Cx flyboy From Hong Kong, joined Dec 1999, 6341 posts, RR: 56 Reply 6, posted (9 years 5 months 2 weeks 5 hours ago) and read 2719 times:
The Comms page is more for the company monitoring purpose. I enter the crew duty start times, flight time and number of sectors we are operating that day. I then enter the cockpit crew ID numbers, and who is doing the takeoff and landing. I also pre-enter all the data to request for take-off data information, like the temperature, QNH, runway code and condition, windspeed and also any MEL items which may affect our takeoff performace.
That is the basic set-up. At this point I start the flow pattern of the cockpit, making sure that the switches are all in the correct position. The PNF should at this point also have come back from the walkaround, and start going through the FMC and Comms page as I described.
When we are both done, we go an instrument check, checking tha altimiters and compass headings, before doing the Before Start Checklist. After this, we get a loadsheet, and get out fuel form from the refueller, which we check and sign. We run through the loadsheet checking it is all correct then enter the ZFW and TOW into the FMC, before punching in the takeoff data and V-speeds.
Cx flyboy From Hong Kong, joined Dec 1999, 6341 posts, RR: 56 Reply 7, posted (9 years 5 months 2 weeks 5 hours ago) and read 2728 times:
With all this done, I give a briefing to the other cockpit crew (assuming I am PF), and do an EFIS check, selecting LNAV and VNAV as applicable and checking the runway heading and initial altitude set in the MCP panel (Mode Controller Panel i.e. autopilot panel). After this we are basically ready for the doors to be closed and for the Start checklist and pushback.

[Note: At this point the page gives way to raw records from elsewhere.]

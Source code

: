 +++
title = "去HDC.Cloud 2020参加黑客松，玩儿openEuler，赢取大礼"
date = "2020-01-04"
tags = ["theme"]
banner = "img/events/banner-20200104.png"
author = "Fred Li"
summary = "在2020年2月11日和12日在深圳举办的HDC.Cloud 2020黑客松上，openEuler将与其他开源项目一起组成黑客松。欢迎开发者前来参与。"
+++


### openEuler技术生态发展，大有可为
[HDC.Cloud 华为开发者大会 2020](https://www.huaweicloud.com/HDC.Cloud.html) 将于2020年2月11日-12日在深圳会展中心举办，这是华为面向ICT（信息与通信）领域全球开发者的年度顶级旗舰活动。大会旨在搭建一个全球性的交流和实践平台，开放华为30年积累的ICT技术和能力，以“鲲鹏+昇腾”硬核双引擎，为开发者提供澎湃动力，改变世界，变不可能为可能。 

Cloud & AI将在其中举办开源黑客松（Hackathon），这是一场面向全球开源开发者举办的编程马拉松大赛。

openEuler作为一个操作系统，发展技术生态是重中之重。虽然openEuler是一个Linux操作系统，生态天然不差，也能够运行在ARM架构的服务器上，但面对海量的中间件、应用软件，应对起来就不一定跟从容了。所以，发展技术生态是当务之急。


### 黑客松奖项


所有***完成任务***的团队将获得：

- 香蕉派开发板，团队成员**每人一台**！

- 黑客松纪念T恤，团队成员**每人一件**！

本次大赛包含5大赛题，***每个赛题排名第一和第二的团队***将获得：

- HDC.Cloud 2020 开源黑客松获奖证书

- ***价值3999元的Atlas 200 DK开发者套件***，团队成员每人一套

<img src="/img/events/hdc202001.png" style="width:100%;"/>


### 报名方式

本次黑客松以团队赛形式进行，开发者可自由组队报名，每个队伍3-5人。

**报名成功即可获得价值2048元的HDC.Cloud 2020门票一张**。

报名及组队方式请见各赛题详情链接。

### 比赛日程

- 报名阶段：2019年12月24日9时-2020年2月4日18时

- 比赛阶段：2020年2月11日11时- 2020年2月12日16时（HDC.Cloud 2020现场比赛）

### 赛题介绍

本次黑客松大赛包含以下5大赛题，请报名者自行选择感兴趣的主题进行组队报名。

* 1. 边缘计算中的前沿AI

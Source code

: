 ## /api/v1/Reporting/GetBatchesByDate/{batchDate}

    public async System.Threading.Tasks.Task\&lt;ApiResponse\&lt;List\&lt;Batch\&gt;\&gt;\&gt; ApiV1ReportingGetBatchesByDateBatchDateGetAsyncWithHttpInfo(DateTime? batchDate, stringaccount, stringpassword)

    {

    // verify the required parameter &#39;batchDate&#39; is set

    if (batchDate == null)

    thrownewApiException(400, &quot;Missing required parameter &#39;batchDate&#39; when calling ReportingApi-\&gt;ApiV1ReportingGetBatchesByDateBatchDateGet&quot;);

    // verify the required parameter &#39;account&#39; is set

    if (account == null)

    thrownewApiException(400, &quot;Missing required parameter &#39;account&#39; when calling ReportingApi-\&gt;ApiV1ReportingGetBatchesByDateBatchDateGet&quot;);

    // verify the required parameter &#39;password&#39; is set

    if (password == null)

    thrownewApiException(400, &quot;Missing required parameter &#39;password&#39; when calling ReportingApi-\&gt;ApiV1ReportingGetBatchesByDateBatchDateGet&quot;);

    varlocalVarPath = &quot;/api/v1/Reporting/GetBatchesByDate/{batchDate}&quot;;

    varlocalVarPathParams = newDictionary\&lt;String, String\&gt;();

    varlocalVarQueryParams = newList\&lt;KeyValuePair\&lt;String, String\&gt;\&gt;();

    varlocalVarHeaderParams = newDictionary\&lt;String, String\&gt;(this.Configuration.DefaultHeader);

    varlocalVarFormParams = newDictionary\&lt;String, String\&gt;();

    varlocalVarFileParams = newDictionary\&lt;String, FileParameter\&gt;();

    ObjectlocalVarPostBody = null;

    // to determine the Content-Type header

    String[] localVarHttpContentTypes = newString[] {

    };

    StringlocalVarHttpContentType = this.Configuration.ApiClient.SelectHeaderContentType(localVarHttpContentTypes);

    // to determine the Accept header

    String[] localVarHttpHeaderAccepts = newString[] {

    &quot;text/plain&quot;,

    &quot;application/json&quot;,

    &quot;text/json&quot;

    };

That is the oversimplified version, but it goves you the general idea. At a push, it can all be done in 30 mins if we must do a quick turnaround.
Futureualpilot From United States of America, joined May 2000, 2561 posts, RR: 8 Reply 8, posted (9 years 5 months 2 weeks 3 hours ago) and read 2702 times:
Wow....a little more planning and work than I do getting my 172 ready for an hour long flight to PSP! haha, I cant wait to do that for an airline, and I thank you for your responses. I love hearing the details about how a flight works!
Cx flyboy From Hong Kong, joined Dec 1999, 6341 posts, RR: 56 Reply 11, posted (9 years 5 months 1 week 4 days 20 hours ago) and read 2466 times:
It may sound a lot, but for a short flight, it does not take too long. For longhaul it takes long only because you have lots of waypoints to check, and if you check each one properly, it can take a while. Also, entering winds for all the flight levels at regular spacings throughout the flight takes time too, but again, for a shorthaul you don't need to spend long doing it.
Jgore From Argentina, joined Feb 2002, 550 posts, RR: 3 Reply 12, posted (9 years 5 months 1 week 4 days 9 hours ago) and read 2419 times:
Correct me if I'm wrong.
I recall in the ITVV Leisure 763 Gaitwick to Orlando video, in the very beginning of the video when the pilots were at the operation room with the flight map before external a/c check out, the pilot said that some airlines have a "pre-paid" service for the FMC. This means the a/c dispatching office throughout a wireless communication system, sends the flight plan to the FMC so that it's already loaded when the pilots get to the cockpit.
Ba299 From United Kingdom, joined Jun 2003, 173 posts, RR: 1 Reply 13, posted (9 years 5 months 1 week 2 days 13 hours ago) and read 2337 times:
For the BA's 777 it is almost the same as said by Cx flyboy for the moment we don't use the company route but we are studying the problem for the routes to south America. I prefer to enter the wind during the cruise for me it's is the one of the various ways to kill the time.